The board of the Perpetual Income & Growth investment trust has said its “patience ran out” with Mark Barnett as it updates shareholders on its search for a manager to replace Invesco.
The £546.4m investment trust lost investors 35.5% over the year to 31 March, according to its latest annual report published on Tuesday. Its net asset value fell 29.9% over the period compared to 18.5% losses in the FTSE All Share.
Although the board acknowledged the Covid-19 impact on the portfolio, it said the “Brexit bounce” heralded by Barnett (pictured) appeared at this stage to be short-lived.
The board said shareholders would “understandably be extremely concerned and disappointed by these poor results, which follow on from previous years’ underperformance”. It said its “patience ran out” on 6 April when it served notice to Invesco. Just over a month later, Invesco revealed the UK equities manager would be exiting the business.
See also: Invesco denies trust sackings and unquoted write downs led to Mark Barnett exit
Invesco unlikely to retain mandate despite Mark Barnett’s exit
Tilney managing director Jason Hollands said the strong language suggests Invesco would face an uphill battle retaining the mandate, despite its shake up of the UK equities team.
“I wouldn’t want to speculate who might be in the running – frankly it could be anyone with a decent UK team,” Hollands said, “but managers with an existing investment trust company secretarial team will certainly have an advantage and, given the retail nature of the shareholder base, the ability to support investment trust savings schemes and ISAs, would also be a plus.”
He suspected competition for the mandate would be tough given the current market environment.
An announcement on a replacement manager is expected over the summer “although it is somewhat hampered by the current restrictions”, the board said in the annual results.
It would be looking for an investment manager to deliver “capital growth and real growth in dividends over the medium to longer term from mainly UK equities”.
Willis Owen head of personal investing Adrian Lowcock said that leaves the door open over who could take over. “I would expect Perpetual to look to a group with the expertise in equity income as well as investment trusts so we could see Schroders or Blackrock be contenders,” Lowcock said.
Chelverton, JO Hambro or even Lindsell Train are other alternatives, Lowcock says.
Mercer and Winterflood Securities will help the board with its search for a replacement manager.
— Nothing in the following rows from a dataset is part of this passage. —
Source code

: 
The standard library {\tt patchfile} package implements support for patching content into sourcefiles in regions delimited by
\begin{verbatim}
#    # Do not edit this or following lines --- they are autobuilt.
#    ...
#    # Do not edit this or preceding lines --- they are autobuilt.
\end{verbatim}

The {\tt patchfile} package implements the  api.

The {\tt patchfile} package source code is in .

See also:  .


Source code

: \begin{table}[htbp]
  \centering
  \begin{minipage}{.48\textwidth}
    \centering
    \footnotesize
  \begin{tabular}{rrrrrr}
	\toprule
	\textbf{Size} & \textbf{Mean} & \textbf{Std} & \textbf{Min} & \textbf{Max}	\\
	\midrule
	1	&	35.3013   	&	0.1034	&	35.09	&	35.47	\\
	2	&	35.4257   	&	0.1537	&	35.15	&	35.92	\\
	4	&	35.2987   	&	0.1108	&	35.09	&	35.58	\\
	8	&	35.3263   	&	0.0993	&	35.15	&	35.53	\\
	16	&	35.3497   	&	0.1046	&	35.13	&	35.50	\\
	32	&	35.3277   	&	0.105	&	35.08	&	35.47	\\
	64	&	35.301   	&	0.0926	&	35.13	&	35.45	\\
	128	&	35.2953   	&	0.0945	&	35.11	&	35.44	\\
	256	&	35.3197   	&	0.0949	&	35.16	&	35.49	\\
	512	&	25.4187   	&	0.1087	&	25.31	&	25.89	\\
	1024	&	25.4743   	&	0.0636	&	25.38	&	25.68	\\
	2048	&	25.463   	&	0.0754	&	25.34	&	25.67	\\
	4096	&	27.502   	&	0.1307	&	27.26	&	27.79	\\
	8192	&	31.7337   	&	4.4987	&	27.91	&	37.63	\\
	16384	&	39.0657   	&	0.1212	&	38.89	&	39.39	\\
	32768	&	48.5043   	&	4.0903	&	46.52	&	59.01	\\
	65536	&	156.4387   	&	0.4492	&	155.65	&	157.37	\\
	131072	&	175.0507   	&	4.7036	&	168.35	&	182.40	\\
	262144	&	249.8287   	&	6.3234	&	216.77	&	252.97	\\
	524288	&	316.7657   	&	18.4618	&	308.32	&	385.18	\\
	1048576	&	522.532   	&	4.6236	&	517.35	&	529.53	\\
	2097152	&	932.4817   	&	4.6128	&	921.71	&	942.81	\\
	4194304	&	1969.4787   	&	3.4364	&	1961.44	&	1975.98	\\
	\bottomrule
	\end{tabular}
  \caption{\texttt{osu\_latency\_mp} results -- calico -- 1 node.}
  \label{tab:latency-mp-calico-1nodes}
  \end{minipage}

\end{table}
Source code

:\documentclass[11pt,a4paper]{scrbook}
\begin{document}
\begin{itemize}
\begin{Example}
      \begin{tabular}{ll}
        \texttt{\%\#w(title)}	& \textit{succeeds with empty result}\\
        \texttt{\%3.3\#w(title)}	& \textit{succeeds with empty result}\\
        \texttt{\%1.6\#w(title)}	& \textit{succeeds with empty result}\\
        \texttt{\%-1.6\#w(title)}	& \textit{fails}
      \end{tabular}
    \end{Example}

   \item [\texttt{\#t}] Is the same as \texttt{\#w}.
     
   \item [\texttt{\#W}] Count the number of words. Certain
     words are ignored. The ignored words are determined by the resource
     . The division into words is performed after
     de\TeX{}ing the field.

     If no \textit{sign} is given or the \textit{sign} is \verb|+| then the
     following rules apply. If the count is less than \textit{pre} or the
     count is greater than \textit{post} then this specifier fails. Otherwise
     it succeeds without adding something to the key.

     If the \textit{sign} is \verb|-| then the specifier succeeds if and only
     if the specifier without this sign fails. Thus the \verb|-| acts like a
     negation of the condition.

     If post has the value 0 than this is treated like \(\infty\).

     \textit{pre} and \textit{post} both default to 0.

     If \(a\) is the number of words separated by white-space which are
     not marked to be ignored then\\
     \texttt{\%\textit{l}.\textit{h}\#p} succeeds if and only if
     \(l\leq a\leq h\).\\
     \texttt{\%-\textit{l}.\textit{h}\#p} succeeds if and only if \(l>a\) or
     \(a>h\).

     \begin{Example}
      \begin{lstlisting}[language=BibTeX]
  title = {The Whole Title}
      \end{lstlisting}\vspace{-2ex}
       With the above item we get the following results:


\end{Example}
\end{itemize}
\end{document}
Board member Bob Yerbury has also been kept on until the end of the year so he can help with finding a new manager, despite the fact he was due to step down at the AGM in July.
It has set “specific controls around the portfolio” over the interim period while Invesco’s successors to Barnett run the portfolio.
See also: Invesco faces long road stymying outflows despite end of the Mark Barnett problem
Board willing to tap into reserves in the face of uncertain dividends
Despite poor performance, the board noted the investment trust’s income stream remained strong with the total dividend for the year increased 3.4% to 15p per share. It has increased its dividend every year since 1999.
It would tap into “significant accumulated reserves” to pay dividends if appropriate, the board said.
It said in the report: “Forecasting dividend receipts for the current financial year is challenging as the underlying investee companies adapt to the consequences on their businesses following Covid-19. In addition, once appointed, the new investment manager is likely to make a number of portfolio changes.
“Therefore the board is not in a position to set a target for dividends to be paid by the company in the next financial year.”
Despite overhauling the UK equities team, Invesco defended the approach taken on the portfolio in the investment manager’s report within the annual financial results.
Interim portfolio manager Martin Walker said Invesco was “disappointed” with the outcome of the board’s decision to serve notice over the mandate.
But Walker added: “We understand the performance pressures that exist in today’s market, but since the half year results we have embraced the board’s views on performance with improved results in the latter part of 2019, consistent with the principled valuation-based approach we have always taken.
“We are disappointed that we were unable to build on this, given the recent extreme volatility in financial markets.”